PROBLEM DESCRIPTION: Return each line of the entries that mentions the word "halfReward".

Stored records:
►

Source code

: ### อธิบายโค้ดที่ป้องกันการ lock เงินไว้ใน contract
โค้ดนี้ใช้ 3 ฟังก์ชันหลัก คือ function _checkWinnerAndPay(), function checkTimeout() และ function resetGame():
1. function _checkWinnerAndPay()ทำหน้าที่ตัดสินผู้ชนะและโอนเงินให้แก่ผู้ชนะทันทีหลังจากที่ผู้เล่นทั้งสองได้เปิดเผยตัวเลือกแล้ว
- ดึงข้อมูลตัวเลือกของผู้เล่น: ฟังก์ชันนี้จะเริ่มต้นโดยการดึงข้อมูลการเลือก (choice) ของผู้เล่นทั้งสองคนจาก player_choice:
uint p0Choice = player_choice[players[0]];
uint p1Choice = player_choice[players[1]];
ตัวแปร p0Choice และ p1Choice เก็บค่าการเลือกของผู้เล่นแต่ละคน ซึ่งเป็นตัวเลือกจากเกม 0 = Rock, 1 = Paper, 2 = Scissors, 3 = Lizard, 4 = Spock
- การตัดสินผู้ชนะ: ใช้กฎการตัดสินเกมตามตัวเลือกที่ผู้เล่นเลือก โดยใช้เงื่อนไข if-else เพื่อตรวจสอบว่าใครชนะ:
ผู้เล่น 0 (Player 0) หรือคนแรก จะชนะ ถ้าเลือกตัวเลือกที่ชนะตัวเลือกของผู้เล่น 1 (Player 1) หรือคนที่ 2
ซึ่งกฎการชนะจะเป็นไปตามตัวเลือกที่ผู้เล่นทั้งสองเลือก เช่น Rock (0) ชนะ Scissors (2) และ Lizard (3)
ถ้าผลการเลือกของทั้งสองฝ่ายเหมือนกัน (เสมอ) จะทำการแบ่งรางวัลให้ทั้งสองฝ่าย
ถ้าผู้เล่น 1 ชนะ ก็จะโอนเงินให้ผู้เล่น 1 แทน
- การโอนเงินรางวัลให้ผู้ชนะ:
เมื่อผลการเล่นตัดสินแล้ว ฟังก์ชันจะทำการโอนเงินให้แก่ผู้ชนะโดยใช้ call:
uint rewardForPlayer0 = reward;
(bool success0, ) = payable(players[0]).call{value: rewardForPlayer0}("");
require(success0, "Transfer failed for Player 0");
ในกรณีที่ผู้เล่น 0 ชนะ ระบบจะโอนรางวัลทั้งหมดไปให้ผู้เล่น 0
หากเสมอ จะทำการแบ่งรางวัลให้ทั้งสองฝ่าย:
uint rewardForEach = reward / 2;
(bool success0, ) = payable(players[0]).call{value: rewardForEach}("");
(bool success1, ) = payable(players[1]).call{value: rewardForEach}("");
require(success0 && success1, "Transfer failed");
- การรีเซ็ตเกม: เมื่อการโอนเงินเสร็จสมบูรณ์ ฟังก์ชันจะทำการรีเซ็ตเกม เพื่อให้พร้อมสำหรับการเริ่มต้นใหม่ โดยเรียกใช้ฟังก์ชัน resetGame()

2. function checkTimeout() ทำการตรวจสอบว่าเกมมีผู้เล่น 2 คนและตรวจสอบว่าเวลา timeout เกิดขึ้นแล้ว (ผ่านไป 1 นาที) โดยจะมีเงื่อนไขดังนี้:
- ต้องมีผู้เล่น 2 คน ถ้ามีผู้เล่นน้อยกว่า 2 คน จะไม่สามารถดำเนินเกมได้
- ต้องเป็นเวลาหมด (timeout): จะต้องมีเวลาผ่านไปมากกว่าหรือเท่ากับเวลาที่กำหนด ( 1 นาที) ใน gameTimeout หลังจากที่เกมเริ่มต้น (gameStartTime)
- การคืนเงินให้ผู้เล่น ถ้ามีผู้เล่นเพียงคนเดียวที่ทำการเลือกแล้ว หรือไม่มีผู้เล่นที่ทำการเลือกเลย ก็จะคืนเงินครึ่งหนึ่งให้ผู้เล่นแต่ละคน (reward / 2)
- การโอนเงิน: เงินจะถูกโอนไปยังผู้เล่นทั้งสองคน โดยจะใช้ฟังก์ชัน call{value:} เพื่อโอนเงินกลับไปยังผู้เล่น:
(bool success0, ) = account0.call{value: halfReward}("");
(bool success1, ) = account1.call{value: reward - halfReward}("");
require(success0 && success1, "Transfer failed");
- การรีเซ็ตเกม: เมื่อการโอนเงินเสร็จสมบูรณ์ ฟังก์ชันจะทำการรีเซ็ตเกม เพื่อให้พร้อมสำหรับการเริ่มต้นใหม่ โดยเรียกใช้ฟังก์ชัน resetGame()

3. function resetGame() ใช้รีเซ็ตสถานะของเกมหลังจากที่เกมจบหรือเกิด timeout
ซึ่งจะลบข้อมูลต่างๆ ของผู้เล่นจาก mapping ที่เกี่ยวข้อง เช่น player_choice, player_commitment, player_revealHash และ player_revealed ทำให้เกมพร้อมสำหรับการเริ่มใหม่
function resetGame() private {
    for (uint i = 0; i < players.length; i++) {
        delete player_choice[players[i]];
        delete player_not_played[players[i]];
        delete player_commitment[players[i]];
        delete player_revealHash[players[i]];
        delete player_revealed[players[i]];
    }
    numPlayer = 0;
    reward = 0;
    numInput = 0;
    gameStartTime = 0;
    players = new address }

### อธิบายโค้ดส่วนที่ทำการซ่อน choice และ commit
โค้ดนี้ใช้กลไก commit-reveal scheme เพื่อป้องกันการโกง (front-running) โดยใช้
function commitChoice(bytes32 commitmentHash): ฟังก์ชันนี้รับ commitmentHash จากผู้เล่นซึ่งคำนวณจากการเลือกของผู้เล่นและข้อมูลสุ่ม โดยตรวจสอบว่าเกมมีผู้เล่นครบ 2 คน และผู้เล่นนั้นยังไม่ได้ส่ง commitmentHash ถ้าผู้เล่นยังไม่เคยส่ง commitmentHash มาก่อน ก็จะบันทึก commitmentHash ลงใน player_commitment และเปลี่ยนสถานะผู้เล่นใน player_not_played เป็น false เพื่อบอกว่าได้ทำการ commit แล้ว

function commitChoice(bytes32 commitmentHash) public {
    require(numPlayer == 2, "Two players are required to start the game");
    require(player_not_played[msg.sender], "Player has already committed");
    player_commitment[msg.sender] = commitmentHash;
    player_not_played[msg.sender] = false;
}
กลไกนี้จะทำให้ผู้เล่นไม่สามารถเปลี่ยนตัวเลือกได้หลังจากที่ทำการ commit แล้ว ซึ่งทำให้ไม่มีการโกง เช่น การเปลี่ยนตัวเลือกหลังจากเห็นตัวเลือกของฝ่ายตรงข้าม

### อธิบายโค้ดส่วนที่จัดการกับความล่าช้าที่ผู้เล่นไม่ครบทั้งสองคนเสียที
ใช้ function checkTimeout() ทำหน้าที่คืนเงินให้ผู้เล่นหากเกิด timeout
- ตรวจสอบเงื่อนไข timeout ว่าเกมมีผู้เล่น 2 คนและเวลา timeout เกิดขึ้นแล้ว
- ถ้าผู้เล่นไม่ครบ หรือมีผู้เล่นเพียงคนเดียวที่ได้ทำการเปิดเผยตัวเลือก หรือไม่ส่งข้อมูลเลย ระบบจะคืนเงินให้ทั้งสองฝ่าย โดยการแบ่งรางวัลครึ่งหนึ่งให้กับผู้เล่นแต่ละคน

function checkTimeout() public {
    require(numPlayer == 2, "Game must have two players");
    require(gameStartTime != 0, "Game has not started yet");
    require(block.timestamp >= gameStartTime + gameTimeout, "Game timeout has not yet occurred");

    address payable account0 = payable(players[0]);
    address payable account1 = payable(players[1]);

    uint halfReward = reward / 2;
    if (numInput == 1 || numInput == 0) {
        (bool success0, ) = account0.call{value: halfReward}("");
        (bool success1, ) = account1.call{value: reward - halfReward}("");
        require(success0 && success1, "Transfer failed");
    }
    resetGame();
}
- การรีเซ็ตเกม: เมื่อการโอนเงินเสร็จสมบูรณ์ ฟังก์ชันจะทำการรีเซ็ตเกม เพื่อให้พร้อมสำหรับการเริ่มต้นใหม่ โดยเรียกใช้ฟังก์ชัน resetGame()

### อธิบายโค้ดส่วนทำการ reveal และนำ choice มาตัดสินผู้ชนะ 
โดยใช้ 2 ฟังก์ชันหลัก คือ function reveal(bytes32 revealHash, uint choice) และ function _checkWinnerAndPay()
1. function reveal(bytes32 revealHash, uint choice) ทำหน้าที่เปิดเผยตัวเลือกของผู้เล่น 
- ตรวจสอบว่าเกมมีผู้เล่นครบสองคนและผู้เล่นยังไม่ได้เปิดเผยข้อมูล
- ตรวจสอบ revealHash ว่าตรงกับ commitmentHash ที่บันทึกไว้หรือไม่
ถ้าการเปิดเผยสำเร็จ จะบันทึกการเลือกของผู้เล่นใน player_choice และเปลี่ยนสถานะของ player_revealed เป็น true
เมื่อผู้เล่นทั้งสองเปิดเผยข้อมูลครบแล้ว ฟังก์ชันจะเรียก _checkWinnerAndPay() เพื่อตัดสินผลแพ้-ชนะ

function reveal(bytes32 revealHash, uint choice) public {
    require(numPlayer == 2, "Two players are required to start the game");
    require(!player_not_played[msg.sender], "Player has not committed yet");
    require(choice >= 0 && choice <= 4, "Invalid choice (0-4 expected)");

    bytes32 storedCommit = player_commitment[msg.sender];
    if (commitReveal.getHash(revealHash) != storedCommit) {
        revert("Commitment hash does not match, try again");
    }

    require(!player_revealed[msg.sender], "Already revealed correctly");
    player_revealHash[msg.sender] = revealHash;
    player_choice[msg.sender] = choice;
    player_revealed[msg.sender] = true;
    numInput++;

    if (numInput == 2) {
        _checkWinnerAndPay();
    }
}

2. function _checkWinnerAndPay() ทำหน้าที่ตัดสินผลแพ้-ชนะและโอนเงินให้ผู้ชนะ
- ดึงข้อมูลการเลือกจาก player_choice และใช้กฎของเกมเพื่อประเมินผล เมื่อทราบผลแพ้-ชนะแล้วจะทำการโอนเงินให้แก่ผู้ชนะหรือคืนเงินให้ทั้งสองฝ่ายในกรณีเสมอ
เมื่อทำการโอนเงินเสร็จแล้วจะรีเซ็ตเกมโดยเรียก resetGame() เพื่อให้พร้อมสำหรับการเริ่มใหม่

◄

SOLUTION:
(bool success0, ) = account0.call{value: halfReward}("");
(bool success1, ) = account1.call{value: reward - halfReward}("");
    uint halfReward = reward / 2;
        (bool success0, ) = account0.call{value: halfReward}("");
        (bool success1, ) = account1.call{value: reward - halfReward}("");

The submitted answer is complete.